O cheiro do medo, o vibrar do vento frio, o amargo da chuva. Todos estão longe. Mas porquê? Preferem não aparecer?



Tão farta. Simplesmente saturada.
Não sei de quê, de quem. Se de um alguém em particular, se de toda a gente, se desta noite enfeitiçada sem magia alguma [sobretudo aquela negra, dita oculta e secreta. Mas que seduz...]. Farta da confusão, da lágrima cristalizada, das mesmas músicas, das mesmas letras, das frases sem sentido, das respostas inacabadas, das questões impertinentes, da impotência de ser, da cobardia de dizer, do desejo de acabar sem ter começado. Arrebatada pelos acordes da madrugada que ainda não chegou [mas cujos contornos poderia descrever ao mais ínfimo pormenor; cor, tamanho, textura, odor] e pelo dia de amanhã [invenção de alguém ansioso por terminar o agora? ou de o perpetuar] que existe apenas no calendário de parede.
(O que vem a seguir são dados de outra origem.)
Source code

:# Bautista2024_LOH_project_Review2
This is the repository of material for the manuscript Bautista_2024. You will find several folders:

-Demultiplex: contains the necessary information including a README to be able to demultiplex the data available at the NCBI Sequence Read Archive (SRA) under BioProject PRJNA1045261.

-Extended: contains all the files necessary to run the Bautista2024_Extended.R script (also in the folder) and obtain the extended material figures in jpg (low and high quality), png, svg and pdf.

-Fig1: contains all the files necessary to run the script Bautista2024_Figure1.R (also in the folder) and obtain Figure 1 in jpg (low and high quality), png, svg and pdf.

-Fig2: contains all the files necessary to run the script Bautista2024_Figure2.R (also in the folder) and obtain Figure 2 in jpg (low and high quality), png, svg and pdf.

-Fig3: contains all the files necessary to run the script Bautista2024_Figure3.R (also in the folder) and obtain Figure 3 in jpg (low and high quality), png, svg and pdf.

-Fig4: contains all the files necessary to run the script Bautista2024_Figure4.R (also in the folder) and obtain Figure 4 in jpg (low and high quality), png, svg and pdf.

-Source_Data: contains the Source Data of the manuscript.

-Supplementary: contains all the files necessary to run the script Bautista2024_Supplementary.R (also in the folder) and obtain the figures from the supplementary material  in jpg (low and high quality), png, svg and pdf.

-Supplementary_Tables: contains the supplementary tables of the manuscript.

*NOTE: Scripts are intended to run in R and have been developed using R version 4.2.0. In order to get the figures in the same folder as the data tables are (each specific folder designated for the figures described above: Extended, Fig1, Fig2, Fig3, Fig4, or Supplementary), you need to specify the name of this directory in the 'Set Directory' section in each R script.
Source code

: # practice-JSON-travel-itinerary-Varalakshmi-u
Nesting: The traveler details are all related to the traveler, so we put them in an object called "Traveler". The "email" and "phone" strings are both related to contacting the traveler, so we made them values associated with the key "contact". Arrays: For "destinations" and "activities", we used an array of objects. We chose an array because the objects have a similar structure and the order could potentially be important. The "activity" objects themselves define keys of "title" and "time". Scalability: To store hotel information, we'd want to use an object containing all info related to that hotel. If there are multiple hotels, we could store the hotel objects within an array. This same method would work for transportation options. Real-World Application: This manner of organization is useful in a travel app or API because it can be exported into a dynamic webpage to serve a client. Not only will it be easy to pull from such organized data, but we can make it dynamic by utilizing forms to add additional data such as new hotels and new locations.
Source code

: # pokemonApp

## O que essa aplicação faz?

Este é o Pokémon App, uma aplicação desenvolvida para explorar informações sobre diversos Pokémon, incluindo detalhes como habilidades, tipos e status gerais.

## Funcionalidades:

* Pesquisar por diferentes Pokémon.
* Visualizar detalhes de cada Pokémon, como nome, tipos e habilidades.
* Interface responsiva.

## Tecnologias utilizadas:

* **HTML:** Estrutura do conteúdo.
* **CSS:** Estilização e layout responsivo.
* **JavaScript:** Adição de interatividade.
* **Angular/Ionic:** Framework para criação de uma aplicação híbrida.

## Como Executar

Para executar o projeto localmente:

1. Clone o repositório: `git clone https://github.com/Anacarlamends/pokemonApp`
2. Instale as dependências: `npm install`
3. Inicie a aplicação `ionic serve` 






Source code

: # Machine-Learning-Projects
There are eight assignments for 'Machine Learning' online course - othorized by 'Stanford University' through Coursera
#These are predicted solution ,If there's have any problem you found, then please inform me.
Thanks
E então? Pegar no carro, sair sem pensar.
Erro. Nem mesmo assim se acalma um nervosismo que o não é, mas podia ser. Nem mesmo assim se vê com clareza o que não tem cortina que o impeça. Nem mesmo assim se percebe simplesmente porquê.

Desligar[-se ou –me] então? Nem isso. Não há fio para arrancar da tomada, nem bateria para lançar à água.

Ficar apenas contigo no sofá. Sem articular o que quer que seja que se assemelhe a palavras. Sem olhar com objectivo. Fixar as íris apenas onde acontecer que se retenham. Ficar apenas ali. Desejando não sei o quê. Procurando não tenho ideia alguma do que possa [querer] ser encontrado. Ficar ali. Só isso.

Já chega. É melhor ir dormir. As palavras pesam demais. Escritas, pensadas. Não ajudam. Não dificultam. Não fazem nada. Nada. Apenas e só, nada.





1 comentário:

jumpman disse...

Uma saturação e uma angústia latente. Que não desaparece, mesmo recorrendo a acções já conhecidas, mas que não surtem efeito.

Não havendo uma solução óbvia para tal sensação, talvez parte da resposta resida no sofá e nessa companhia. De modo a trazer alguma serenidade a essa mente saturada.

E quem sabe se durante a noite as criaturas do oculto e do terror saiam dos seus esconderijos. Sim, porque uma noite bem passada não tem que ser na presença de anjos e corpos celestes cheios de luz. Ou até estejam presentes nas primeiras horas da manhã, regressando de uma noite de bruxedos, horrores e tudo o resto que tão bem sabem fazer.

E o meu desejo no momento que escrevo estas palavras? Somente que o acordar seja diferente do adormecer e que essa angústia tenha desaparecido.